# Implementation in a nutshell

If one calls $\mathbf{X}$ the original sample whose dimension is $(n_X,n_S)$, the idea behind PCA is 
to find the projection matrix $\mathbf{P}$, whose dimension is $(n_X,n_X)$, that would re-express the 
data optimally as a new sample, called hereafter $\mathbf{Y}$, with the same dimension $(n_X,n_S)$. 
The rows of $\mathbf{P}$ are forming a new basis to represent the column of $\mathbf{X}$ and this new 
basis will later become our principal component directions.

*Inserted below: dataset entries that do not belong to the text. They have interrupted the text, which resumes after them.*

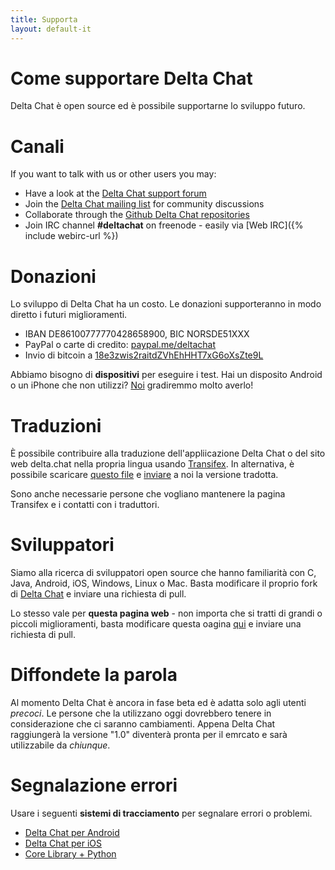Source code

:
 ```yaml
---
title: Supporta
layout: default-it
---
```




<!-- GENERATED FILE -- DO NOT EDIT -->



# Come supportare Delta Chat

Delta Chat è open source ed è possibile supportarne lo sviluppo futuro.


# Canali

If you want to talk with us or other users you may:

- Have a look at the [Delta Chat support forum](https://support.delta.chat)
- Join the [Delta Chat mailing list](https://lists.codespeak.net/postorius/lists/delta.codespeak.net/) for community discussions
- Collaborate through the [Github Delta Chat repositories](https://github.com/deltachat/)
- Join IRC channel **#deltachat** on freenode - easily via [Web IRC]({% include webirc-url %})


# Donazioni

Lo sviluppo di Delta Chat ha un costo. Le donazioni supporteranno in modo diretto i futuri miglioramenti.

- IBAN DE86100777770428658900, BIC NORSDE51XXX
- PayPal o carte di credito: [paypal.me/deltachat](https://paypal.me/deltachat/20)
- Invio di bitcoin a [18e3zwis2raitdZVhEhHHT7xG6oXsZte9L](bitcoin:18e3zwis2raitdZVhEhHHT7xG6oXsZte9L)

Abbiamo bisogno di **dispositivi** per eseguire i test. Hai un disposito Android o un iPhone che non utilizzi?
[Noi](imprint) gradiremmo molto averlo!

# Traduzioni

È possibile contribuire alla traduzione dell'appliicazione Delta Chat o del sito web delta.chat nella propria lingua usando
[Transifex](https://www.transifex.com/delta-chat/public/).
In alternativa, è possibile scaricare [questo file](https://raw.githubusercontent.com/deltachat/deltachat-android/master/MessengerProj/src/main/res/values/strings.xml) e [inviare](imprint) a noi la versione tradotta.

Sono anche necessarie persone che vogliano mantenere la pagina Transifex e i contatti con i traduttori.


# Sviluppatori

Siamo alla ricerca di sviluppatori open source che hanno familiarità con C, Java, Android, iOS, Windows, Linux o Mac.
Basta modificare il proprio fork di [Delta Chat](https://github.com/deltachat/) e inviare una richiesta di pull.

Lo stesso vale per **questa pagina web** - non importa che si tratti di grandi o piccoli miglioramenti, basta modificare questa oagina [qui](https://github.com/deltachat/deltachat-pages) e inviare una richiesta di pull.

# Diffondete la parola

Al momento Delta Chat è ancora in fase beta ed è adatta solo agli utenti _precoci_. Le persone che la utilizzano oggi dovrebbero tenere in considerazione che ci saranno cambiamenti. Appena Delta Chat raggiungerà la versione "1.0" diventerà pronta per il emrcato e sarà utilizzabile da _chiunque_.


# Segnalazione errori

Usare i seguenti **sistemi di tracciamento** per segnalare errori o problemi.

- [Delta Chat per Android](https://github.com/deltachat/deltachat-android/issues)
- [Delta Chat per iOS](https://github.com/deltachat/deltachat-ios/issues)
- [Core Library + Python](https://github.com/deltachat/deltachat-core/issues)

Now recalling the aim of PCA, the way to determine this projection matrix is crucial and should be 
designed as to

- find out the best linear combinations between variables so that the minimum number of rows 
(principal components) of $\mathbf{P}$ are considered useful to carry on as much inertia as possible;

- rank the principal component so that, if not satisfy with the new representation, it would be 
simple to add an extra principal component to improve it.

This can be done by investigating the covariance matrix $\mathbf{C_X}$ of $\mathbf{X}$ that, by 
definition, describes the linear combination between variables and that could be computed from the 
centered matrix sample $\mathbf{X_C}$[^metho_pca_nutshell] as

[^metho_pca_nutshell]: The centered matrix is defined as 
$\mathbf{X_C} = \mathbf{X} - \bar{\mathbf{x}}^T\mathbf{1_{n_S}}$ where $\bar{\mathbf{x}}$ is the 
vector of mean value for every variable and $\mathbf{1_{n_S}}$ is a vector of 1 whose dimension is 
$n_S$.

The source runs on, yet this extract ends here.